===== EXTRACTED ENTRIES =====

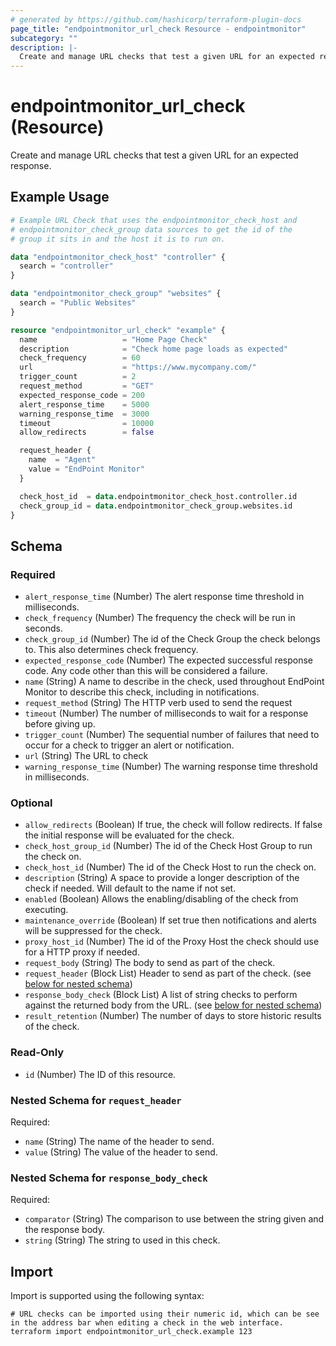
 ```yaml
---
# generated by https://github.com/hashicorp/terraform-plugin-docs
page_title: "endpointmonitor_url_check Resource - endpointmonitor"
subcategory: ""
description: |-
  Create and manage URL checks that test a given URL for an expected response.
---
```


# endpointmonitor_url_check (Resource)

Create and manage URL checks that test a given URL for an expected response.

## Example Usage

```terraform
# Example URL Check that uses the endpointmonitor_check_host and
# endpointmonitor_check_group data sources to get the id of the 
# group it sits in and the host it is to run on.

data "endpointmonitor_check_host" "controller" {
  search = "controller"
}

data "endpointmonitor_check_group" "websites" {
  search = "Public Websites"
}

resource "endpointmonitor_url_check" "example" {
  name                   = "Home Page Check"
  description            = "Check home page loads as expected"
  check_frequency        = 60
  url                    = "https://www.mycompany.com/"
  trigger_count          = 2
  request_method         = "GET"
  expected_response_code = 200
  alert_response_time    = 5000
  warning_response_time  = 3000
  timeout                = 10000
  allow_redirects        = false

  request_header {
    name  = "Agent"
    value = "EndPoint Monitor"
  }

  check_host_id  = data.endpointmonitor_check_host.controller.id
  check_group_id = data.endpointmonitor_check_group.websites.id
}
```

<!-- schema generated by tfplugindocs -->
## Schema

### Required

- `alert_response_time` (Number) The alert response time threshold in milliseconds.
- `check_frequency` (Number) The frequency the check will be run in seconds.
- `check_group_id` (Number) The id of the Check Group the check belongs to. This also determines check frequency.
- `expected_response_code` (Number) The expected successful response code. Any code other than this will be considered a failure.
- `name` (String) A name to describe in the check, used throughout EndPoint Monitor to describe this check, including in notifications.
- `request_method` (String) The HTTP verb used to send the request
- `timeout` (Number) The number of milliseconds to wait for a response before giving up.
- `trigger_count` (Number) The sequential number of failures that need to occur for a check to trigger an alert or notification.
- `url` (String) The URL to check
- `warning_response_time` (Number) The warning response time threshold in milliseconds.

### Optional

- `allow_redirects` (Boolean) If true, the check will follow redirects. If false the initial response will be evaluated for the check.
- `check_host_group_id` (Number) The id of the Check Host Group to run the check on.
- `check_host_id` (Number) The id of the Check Host to run the check on.
- `description` (String) A space to provide a longer description of the check if needed. Will default to the name if not set.
- `enabled` (Boolean) Allows the enabling/disabling of the check from executing.
- `maintenance_override` (Boolean) If set true then notifications and alerts will be suppressed for the check.
- `proxy_host_id` (Number) The id of the Proxy Host the check should use for a HTTP proxy if needed.
- `request_body` (String) The body to send as part of the check.
- `request_header` (Block List) Header to send as part of the check. (see [below for nested schema](#nestedblock--request_header))
- `response_body_check` (Block List) A list of string checks to perform against the returned body from the URL. (see [below for nested schema](#nestedblock--response_body_check))
- `result_retention` (Number) The number of days to store historic results of the check.

### Read-Only

- `id` (Number) The ID of this resource.

<a id="nestedblock--request_header"></a>
### Nested Schema for `request_header`

Required:

- `name` (String) The name of the header to send.
- `value` (String) The value of the header to send.


<a id="nestedblock--response_body_check"></a>
### Nested Schema for `response_body_check`

Required:

- `comparator` (String) The comparison to use between the string given and the response body.
- `string` (String) The string to used in this check.

## Import

Import is supported using the following syntax:

```shell
# URL checks can be imported using their numeric id, which can be see in the address bar when editing a check in the web interface.
terraform import endpointmonitor_url_check.example 123
```

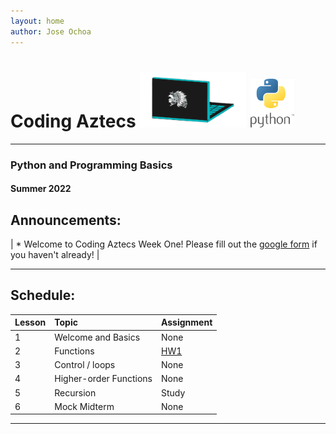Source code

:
 ```yaml
---
layout: home
author: Jose Ochoa
---
```


# **Coding Aztecs** <img src="images/LaptopClipart.png" alt="CA logo" style="width:170px;"/> <img src="images/python-logo-2.png" alt="Python Logo" style="width:70px;"/>

---
### **Python and Programming Basics** 

#### Summer 2022
## Announcements: 

 | * Welcome to Coding Aztecs Week One! Please fill out the [google form](blah) if you haven't already! |

___

## Schedule: 

| Lesson | Topic                  | Assignment |
|:-------|:-----------------------|:-----------|
| 1      | Welcome and Basics     | None       |
| 2      | Functions              | [HW1](https://cs61a.org/hw/hw01/)    |
| 3      | Control / loops        | None       |
| 4      | Higher-order Functions | None       |
| 5      | Recursion              | Study      |
| 6      | Mock Midterm           | None       |

---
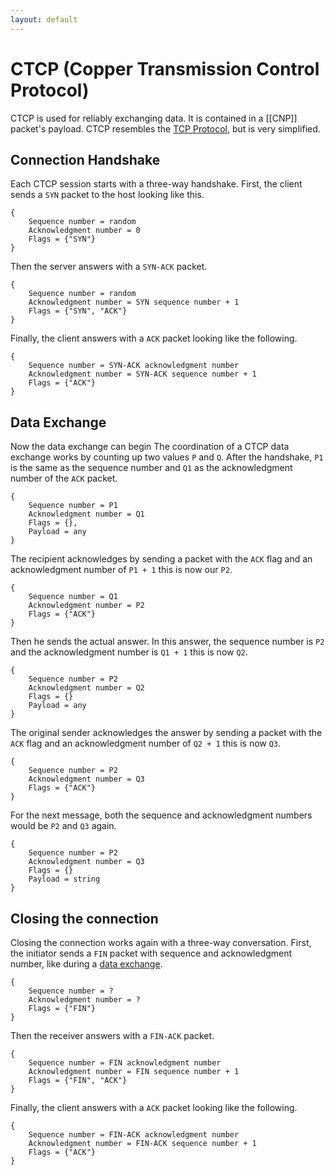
 ```yaml
---
layout: default
---
```


# CTCP (Copper Transmission Control Protocol)

CTCP is used for reliably exchanging data. It is contained in a [[CNP]] packet's payload.
CTCP resembles the [TCP Protocol](https://de.wikipedia.org/wiki/Transmission_Control_Protocol), but is very simplified.

## Connection Handshake

Each CTCP session starts with a three-way handshake.
First, the client sends a `SYN` packet to the host looking like this.

```
{
	Sequence number = random
	Acknowledgment number = 0
	Flags = {"SYN"}
}
```

Then the server answers with a `SYN-ACK` packet.

```
{
	Sequence number = random
	Acknowledgment number = SYN sequence number + 1
	Flags = {"SYN", "ACK"}
}
```

Finally, the client answers with a `ACK` packet looking like the following.

```
{
	Sequence number = SYN-ACK acknowledgment number
	Acknowledgment number = SYN-ACK sequence number + 1
	Flags = {"ACK"}
}
```

## Data Exchange

Now the data exchange can begin
The coordination of a CTCP data exchange works by counting up two values `P` and `Q`. After the handshake, `P1` is the same as the sequence number and `Q1` as the acknowledgment number of the `ACK` packet.

```
{
	Sequence number = P1
	Acknowledgment number = Q1
	Flags = {},
	Payload = any
}
```

The recipient acknowledges by sending a packet with the `ACK` flag and an acknowledgment number of `P1 + 1` this is now our `P2`.

```
{
	Sequence number = Q1
	Acknowledgment number = P2
	Flags = {"ACK"}
}
```

Then he sends the actual answer. In this answer, the sequence number is `P2` and the acknowledgment number is `Q1 + 1` this is now `Q2`.

```
{
	Sequence number = P2
	Acknowledgment number = Q2
	Flags = {}
	Payload = any
}
```

The original sender acknowledges the answer by sending a packet with the `ACK` flag and an acknowledgment number of `Q2 + 1` this is now `Q3`.

```
{
	Sequence number = P2
	Acknowledgment number = Q3
	Flags = {"ACK"}
}
```

For the next message, both the sequence and acknowledgment numbers would be `P2` and `Q3` again.

```
{
	Sequence number = P2
	Acknowledgment number = Q3
	Flags = {}
	Payload = string
}
```

## Closing the connection

Closing the connection works again with a three-way conversation.
First, the initiator sends a `FIN` packet with sequence and acknowledgment number, like during a [data exchange](#data-exchange).

```
{
	Sequence number = ?
	Acknowledgment number = ?
	Flags = {"FIN"}
}
```

Then the receiver answers with a `FIN-ACK` packet.

```
{
	Sequence number = FIN acknowledgment number
	Acknowledgment number = FIN sequence number + 1
	Flags = {"FIN", "ACK"}
}
```

Finally, the client answers with a `ACK` packet looking like the following.

```
{
	Sequence number = FIN-ACK acknowledgment number
	Acknowledgment number = FIN-ACK sequence number + 1
	Flags = {"ACK"}
}
```
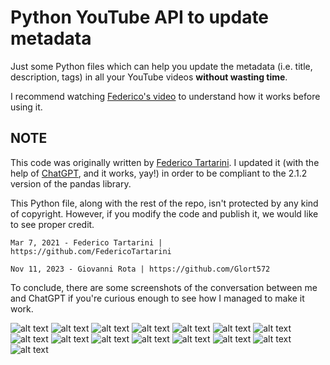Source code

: # Python YouTube API to update metadata

Just some Python files which can help you update the metadata (i.e. title, description, tags) in all your YouTube videos **without wasting time**.

I recommend watching [Federico's video](https://www.youtube.com/watch?v=t6_sJ1y5NJ8) to understand how it works before using it.

## NOTE
This code was originally written by [Federico Tartarini](https://github.com/FedericoTartarini/youtube-api-edit-videos-metadata).
I updated it (with the help of [ChatGPT](https://chat.openai.com/), and it works, yay!) in order to be compliant to the 2.1.2 version of the pandas library.

This Python file, along with the rest of the repo, isn't protected by any kind of copyright. However, if you modify the code and publish it, we would like to see proper credit.

```
Mar 7, 2021 - Federico Tartarini | https://github.com/FedericoTartarini

Nov 11, 2023 - Giovanni Rota | https://github.com/Glort572
```

To conclude, there are some screenshots of the conversation between me and ChatGPT if you're curious enough to see how I managed to make it work.

![alt text](https://github.com/Glort572/yt-aevm-pandas-2.1.2/blob/master/Screenshot_2023-11-10_at_00-25-40_ChatGPT.png)
![alt text](https://github.com/Glort572/yt-aevm-pandas-2.1.2/blob/master/Screenshot_2023-11-10_at_00-26-19_ChatGPT.png)
![alt text](https://github.com/Glort572/yt-aevm-pandas-2.1.2/blob/master/Screenshot_2023-11-10_at_00-26-51_ChatGPT.png)
![alt text](https://github.com/Glort572/yt-aevm-pandas-2.1.2/blob/master/Screenshot_2023-11-10_at_00-27-05_ChatGPT.png)
![alt text](https://github.com/Glort572/yt-aevm-pandas-2.1.2/blob/master/Screenshot_2023-11-10_at_00-27-19_ChatGPT.png)
![alt text](https://github.com/Glort572/yt-aevm-pandas-2.1.2/blob/master/Screenshot_2023-11-10_at_00-27-42_ChatGPT.png)
![alt text](https://github.com/Glort572/yt-aevm-pandas-2.1.2/blob/master/Screenshot_2023-11-10_at_00-28-28_ChatGPT.png)
![alt text](https://github.com/Glort572/yt-aevm-pandas-2.1.2/blob/master/Screenshot_2023-11-10_at_00-28-42_ChatGPT.png)
![alt text](https://github.com/Glort572/yt-aevm-pandas-2.1.2/blob/master/Screenshot_2023-11-10_at_00-29-01_ChatGPT.png)
![alt text](https://github.com/Glort572/yt-aevm-pandas-2.1.2/blob/master/Screenshot_2023-11-10_at_00-29-17_ChatGPT.png)
![alt text](https://github.com/Glort572/yt-aevm-pandas-2.1.2/blob/master/Screenshot_2023-11-10_at_00-29-45_ChatGPT.png)
![alt text](https://github.com/Glort572/yt-aevm-pandas-2.1.2/blob/master/Screenshot_2023-11-10_at_00-29-57_ChatGPT.png)
![alt text](https://github.com/Glort572/yt-aevm-pandas-2.1.2/blob/master/Screenshot_2023-11-10_at_00-30-17_ChatGPT.png)
![alt text](https://github.com/Glort572/yt-aevm-pandas-2.1.2/blob/master/Screenshot_2023-11-10_at_00-30-36_ChatGPT.png)
![alt text](https://github.com/Glort572/yt-aevm-pandas-2.1.2/blob/master/Screenshot_2023-11-10_at_00-30-56_ChatGPT.png)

=====

=== WHAT IS EXPECTED ===
List each line of the entries that holds the string "CTCP".

=== REPLY TO THE EXERCISE ===
# CTCP (Copper Transmission Control Protocol)
CTCP is used for reliably exchanging data. It is contained in a [[CNP]] packet's payload.
CTCP resembles the [TCP Protocol](https://de.wikipedia.org/wiki/Transmission_Control_Protocol), but is very simplified.
Each CTCP session starts with a three-way handshake.
The coordination of a CTCP data exchange works by counting up two values `P` and `Q`. After the handshake, `P1` is the same as the sequence number and `Q1` as the acknowledgment number of the `ACK` packet.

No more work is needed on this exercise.